**** RECORDED INFORMATION

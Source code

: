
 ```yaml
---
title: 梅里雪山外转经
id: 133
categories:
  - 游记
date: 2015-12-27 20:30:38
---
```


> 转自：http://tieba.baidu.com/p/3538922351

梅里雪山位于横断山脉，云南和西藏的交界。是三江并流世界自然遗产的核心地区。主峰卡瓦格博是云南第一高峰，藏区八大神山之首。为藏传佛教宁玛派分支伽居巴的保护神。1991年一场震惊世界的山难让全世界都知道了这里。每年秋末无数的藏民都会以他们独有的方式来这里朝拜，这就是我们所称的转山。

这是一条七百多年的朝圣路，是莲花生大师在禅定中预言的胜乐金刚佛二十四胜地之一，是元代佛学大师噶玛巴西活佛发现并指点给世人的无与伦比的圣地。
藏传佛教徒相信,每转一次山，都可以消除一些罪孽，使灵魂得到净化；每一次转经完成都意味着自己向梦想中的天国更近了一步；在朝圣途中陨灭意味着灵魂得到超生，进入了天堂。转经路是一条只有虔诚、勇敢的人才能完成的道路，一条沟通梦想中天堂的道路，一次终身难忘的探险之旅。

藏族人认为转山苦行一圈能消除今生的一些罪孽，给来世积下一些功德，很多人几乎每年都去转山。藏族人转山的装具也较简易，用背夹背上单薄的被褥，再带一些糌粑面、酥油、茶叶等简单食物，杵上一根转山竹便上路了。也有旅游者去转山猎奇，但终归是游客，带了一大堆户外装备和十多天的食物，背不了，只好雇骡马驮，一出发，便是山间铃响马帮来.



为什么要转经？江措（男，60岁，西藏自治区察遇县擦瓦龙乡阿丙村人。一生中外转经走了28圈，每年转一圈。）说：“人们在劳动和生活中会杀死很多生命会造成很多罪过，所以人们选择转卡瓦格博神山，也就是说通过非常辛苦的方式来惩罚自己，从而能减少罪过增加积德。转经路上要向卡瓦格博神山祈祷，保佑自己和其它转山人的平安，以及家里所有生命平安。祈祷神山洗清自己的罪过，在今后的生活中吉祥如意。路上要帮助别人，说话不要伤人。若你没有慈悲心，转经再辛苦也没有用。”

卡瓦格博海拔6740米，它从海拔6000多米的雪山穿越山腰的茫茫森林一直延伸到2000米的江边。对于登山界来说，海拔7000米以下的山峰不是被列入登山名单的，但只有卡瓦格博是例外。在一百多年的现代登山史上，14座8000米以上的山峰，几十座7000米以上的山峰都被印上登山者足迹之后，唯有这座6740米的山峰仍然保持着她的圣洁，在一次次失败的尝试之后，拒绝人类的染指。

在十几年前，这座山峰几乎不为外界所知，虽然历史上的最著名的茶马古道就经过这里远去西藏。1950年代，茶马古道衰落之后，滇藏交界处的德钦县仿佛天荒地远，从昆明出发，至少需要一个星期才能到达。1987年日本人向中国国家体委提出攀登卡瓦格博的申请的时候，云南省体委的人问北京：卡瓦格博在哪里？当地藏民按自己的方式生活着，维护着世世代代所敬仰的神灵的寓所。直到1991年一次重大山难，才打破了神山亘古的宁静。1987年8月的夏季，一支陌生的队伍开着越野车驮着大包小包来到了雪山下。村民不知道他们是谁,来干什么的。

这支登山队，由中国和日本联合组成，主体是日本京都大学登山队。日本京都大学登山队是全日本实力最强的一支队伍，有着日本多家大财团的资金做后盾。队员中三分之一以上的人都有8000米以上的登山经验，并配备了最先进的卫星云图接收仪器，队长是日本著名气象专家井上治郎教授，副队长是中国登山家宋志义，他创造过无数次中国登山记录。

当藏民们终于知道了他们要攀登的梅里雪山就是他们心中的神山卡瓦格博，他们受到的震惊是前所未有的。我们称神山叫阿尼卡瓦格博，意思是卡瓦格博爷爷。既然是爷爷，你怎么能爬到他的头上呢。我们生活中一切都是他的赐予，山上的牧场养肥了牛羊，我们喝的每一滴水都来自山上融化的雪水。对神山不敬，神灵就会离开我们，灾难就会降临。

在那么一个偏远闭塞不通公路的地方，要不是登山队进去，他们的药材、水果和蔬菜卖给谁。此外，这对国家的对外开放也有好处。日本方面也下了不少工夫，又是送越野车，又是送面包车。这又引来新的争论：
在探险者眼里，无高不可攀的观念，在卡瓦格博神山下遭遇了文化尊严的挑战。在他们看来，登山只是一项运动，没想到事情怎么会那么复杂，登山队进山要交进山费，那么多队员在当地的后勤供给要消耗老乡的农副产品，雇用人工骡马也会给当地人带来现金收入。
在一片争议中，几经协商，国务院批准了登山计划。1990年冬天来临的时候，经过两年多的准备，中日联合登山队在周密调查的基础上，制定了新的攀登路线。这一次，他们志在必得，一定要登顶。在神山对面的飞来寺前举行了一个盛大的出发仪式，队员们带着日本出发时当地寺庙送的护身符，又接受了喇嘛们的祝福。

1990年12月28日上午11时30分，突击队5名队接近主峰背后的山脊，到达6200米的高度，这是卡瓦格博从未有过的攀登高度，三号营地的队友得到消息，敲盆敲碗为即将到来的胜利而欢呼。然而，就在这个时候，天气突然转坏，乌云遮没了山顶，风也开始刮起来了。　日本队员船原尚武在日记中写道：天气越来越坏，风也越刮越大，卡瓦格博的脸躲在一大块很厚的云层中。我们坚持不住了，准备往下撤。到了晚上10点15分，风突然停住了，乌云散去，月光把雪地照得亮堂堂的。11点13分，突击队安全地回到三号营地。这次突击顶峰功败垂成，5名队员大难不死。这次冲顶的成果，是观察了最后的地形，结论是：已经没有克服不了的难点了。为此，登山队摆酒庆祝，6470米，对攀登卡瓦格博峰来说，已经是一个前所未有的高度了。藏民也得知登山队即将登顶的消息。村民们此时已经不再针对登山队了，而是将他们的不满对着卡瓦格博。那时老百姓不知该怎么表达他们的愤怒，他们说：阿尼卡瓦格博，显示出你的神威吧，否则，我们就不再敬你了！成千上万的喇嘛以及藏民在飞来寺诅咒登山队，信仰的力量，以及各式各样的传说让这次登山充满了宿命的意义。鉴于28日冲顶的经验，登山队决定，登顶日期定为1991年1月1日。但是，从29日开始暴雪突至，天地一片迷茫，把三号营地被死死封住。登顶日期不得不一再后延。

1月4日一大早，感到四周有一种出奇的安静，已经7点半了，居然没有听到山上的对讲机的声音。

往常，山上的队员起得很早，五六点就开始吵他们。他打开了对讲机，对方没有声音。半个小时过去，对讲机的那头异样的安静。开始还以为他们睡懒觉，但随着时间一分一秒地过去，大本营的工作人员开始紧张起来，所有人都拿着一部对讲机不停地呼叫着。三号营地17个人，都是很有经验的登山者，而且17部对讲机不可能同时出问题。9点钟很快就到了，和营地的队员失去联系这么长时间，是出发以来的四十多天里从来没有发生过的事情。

********

## EXERCISE DESCRIPTION:
Exact reproduction is required. Give the lines of the data from its first line through the line containing "藏传佛教徒相信,每转一次山，", and no others.

## TASK RESPONSE:
Source code

:
 ```yaml
---
title: 梅里雪山外转经
id: 133
categories:
  - 游记
date: 2015-12-27 20:30:38
---
```


> 转自：http://tieba.baidu.com/p/3538922351

梅里雪山位于横断山脉，云南和西藏的交界。是三江并流世界自然遗产的核心地区。主峰卡瓦格博是云南第一高峰，藏区八大神山之首。为藏传佛教宁玛派分支伽居巴的保护神。1991年一场震惊世界的山难让全世界都知道了这里。每年秋末无数的藏民都会以他们独有的方式来这里朝拜，这就是我们所称的转山。

这是一条七百多年的朝圣路，是莲花生大师在禅定中预言的胜乐金刚佛二十四胜地之一，是元代佛学大师噶玛巴西活佛发现并指点给世人的无与伦比的圣地。
藏传佛教徒相信,每转一次山，都可以消除一些罪孽，使灵魂得到净化；每一次转经完成都意味着自己向梦想中的天国更近了一步；在朝圣途中陨灭意味着灵魂得到超生，进入了天堂。转经路是一条只有虔诚、勇敢的人才能完成的道路，一条沟通梦想中天堂的道路，一次终身难忘的探险之旅。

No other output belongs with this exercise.